Supplied records »
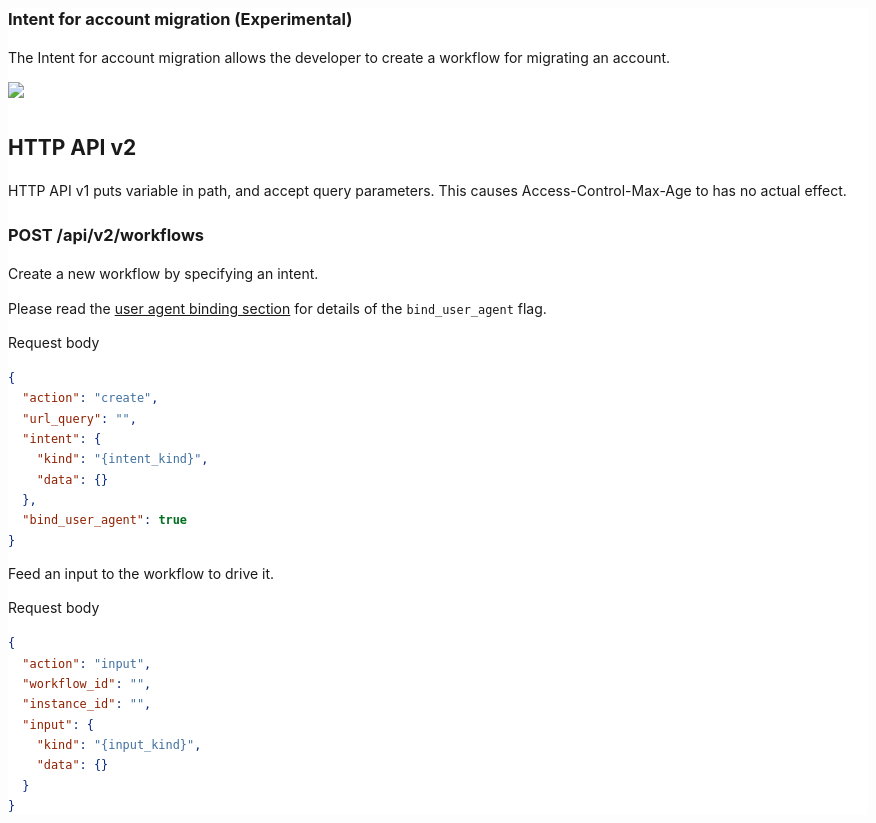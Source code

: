 ### Intent for account migration (Experimental)

The Intent for account migration allows the developer to create a workflow for migrating an account.

[![](https://mermaid.ink/img/pako:eNqdkltLw0AQhf_KsM9V3_NQKK1gES9YxQfjw7iZNEuT3bg7ayml_92JSXohUMVAIJk558x-u7tV2mWkEhXoM5LVNDO49FilFuSp0bPRpkbLMIlcLAn9sDONgV31Mh92bpxbAQaYkXVwBa_0UUil1fWui_G4j05g6gmZwFgmy3dGVsI00dpFCVs7v8pLt27tvUfsfVICT8TR270S5rORZAVGAZOfM4MfvdNEGXBBB_vacAHPD7fX94OZDZm4MIRWAOxa2i-DcIBsSnv11MlSfNQMb-8mE0DDm8sOclGTBrSZtFCmNE2N7PxJP_euOl5Pl36g6Pj_Fz9g_MvuNJUg5vD7qZw7iGNxiBWdTGrUzatGqiJfocnkvm5_qkp0FaUqkc-Mcowlpyq1O5EKp1tsrFaJ7DmNVKwzAe2ut0pyLAPtvgFMVAp7?type=png)](https://mermaid.live/edit#pako:eNqdkltLw0AQhf_KsM9V3_NQKK1gES9YxQfjw7iZNEuT3bg7ayml_92JSXohUMVAIJk558x-u7tV2mWkEhXoM5LVNDO49FilFuSp0bPRpkbLMIlcLAn9sDONgV31Mh92bpxbAQaYkXVwBa_0UUil1fWui_G4j05g6gmZwFgmy3dGVsI00dpFCVs7v8pLt27tvUfsfVICT8TR270S5rORZAVGAZOfM4MfvdNEGXBBB_vacAHPD7fX94OZDZm4MIRWAOxa2i-DcIBsSnv11MlSfNQMb-8mE0DDm8sOclGTBrSZtFCmNE2N7PxJP_euOl5Pl36g6Pj_Fz9g_MvuNJUg5vD7qZw7iGNxiBWdTGrUzatGqiJfocnkvm5_qkp0FaUqkc-Mcowlpyq1O5EKp1tsrFaJ7DmNVKwzAe2ut0pyLAPtvgFMVAp7)

## HTTP API v2

HTTP API v1 puts variable in path, and accept query parameters.
This causes Access-Control-Max-Age to has no actual effect.

### POST /api/v2/workflows

Create a new workflow by specifying an intent.

Please read the [user agent binding section](#user-agent-binding) for details of the `bind_user_agent` flag.

Request body

```json
{
  "action": "create",
  "url_query": "",
  "intent": {
    "kind": "{intent_kind}",
    "data": {}
  },
  "bind_user_agent": true
}
```

Feed an input to the workflow to drive it.

Request body

```json
{
  "action": "input",
  "workflow_id": "",
  "instance_id": "",
  "input": {
    "kind": "{input_kind}",
    "data": {}
  }
}
```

Problem to solve » The expected output is every record above, copied exactly, without pictures.

Finished exercise »
Source code

: ### Intent for account migration (Experimental)

The Intent for account migration allows the developer to create a workflow for migrating an account.

[![](https://mermaid.ink/img/pako:eNqdkltLw0AQhf_KsM9V3_NQKK1gES9YxQfjw7iZNEuT3bg7ayml_92JSXohUMVAIJk558x-u7tV2mWkEhXoM5LVNDO49FilFuSp0bPRpkbLMIlcLAn9sDONgV31Mh92bpxbAQaYkXVwBa_0UUil1fWui_G4j05g6gmZwFgmy3dGVsI00dpFCVs7v8pLt27tvUfsfVICT8TR270S5rORZAVGAZOfM4MfvdNEGXBBB_vacAHPD7fX94OZDZm4MIRWAOxa2i-DcIBsSnv11MlSfNQMb-8mE0DDm8sOclGTBrSZtFCmNE2N7PxJP_euOl5Pl36g6Pj_Fz9g_MvuNJUg5vD7qZw7iGNxiBWdTGrUzatGqiJfocnkvm5_qkp0FaUqkc-Mcowlpyq1O5EKp1tsrFaJ7DmNVKwzAe2ut0pyLAPtvgFMVAp7?type=png)](https://mermaid.live/edit#pako:eNqdkltLw0AQhf_KsM9V3_NQKK1gES9YxQfjw7iZNEuT3bg7ayml_92JSXohUMVAIJk558x-u7tV2mWkEhXoM5LVNDO49FilFuSp0bPRpkbLMIlcLAn9sDONgV31Mh92bpxbAQaYkXVwBa_0UUil1fWui_G4j05g6gmZwFgmy3dGVsI00dpFCVs7v8pLt27tvUfsfVICT8TR270S5rORZAVGAZOfM4MfvdNEGXBBB_vacAHPD7fX94OZDZm4MIRWAOxa2i-DcIBsSnv11MlSfNQMb-8mE0DDm8sOclGTBrSZtFCmNE2N7PxJP_euOl5Pl36g6Pj_Fz9g_MvuNJUg5vD7qZw7iGNxiBWdTGrUzatGqiJfocnkvm5_qkp0FaUqkc-Mcowlpyq1O5EKp1tsrFaJ7DmNVKwzAe2ut0pyLAPtvgFMVAp7)

## HTTP API v2

HTTP API v1 puts variable in path, and accept query parameters.
This causes Access-Control-Max-Age to has no actual effect.

### POST /api/v2/workflows

Create a new workflow by specifying an intent.

Please read the [user agent binding section](#user-agent-binding) for details of the `bind_user_agent` flag.

Request body

```json
{
  "action": "create",
  "url_query": "",
  "intent": {
    "kind": "{intent_kind}",
    "data": {}
  },
  "bind_user_agent": true
}
```

Feed an input to the workflow to drive it.

Request body

```json
{
  "action": "input",
  "workflow_id": "",
  "instance_id": "",
  "input": {
    "kind": "{input_kind}",
    "data": {}
  }
}
```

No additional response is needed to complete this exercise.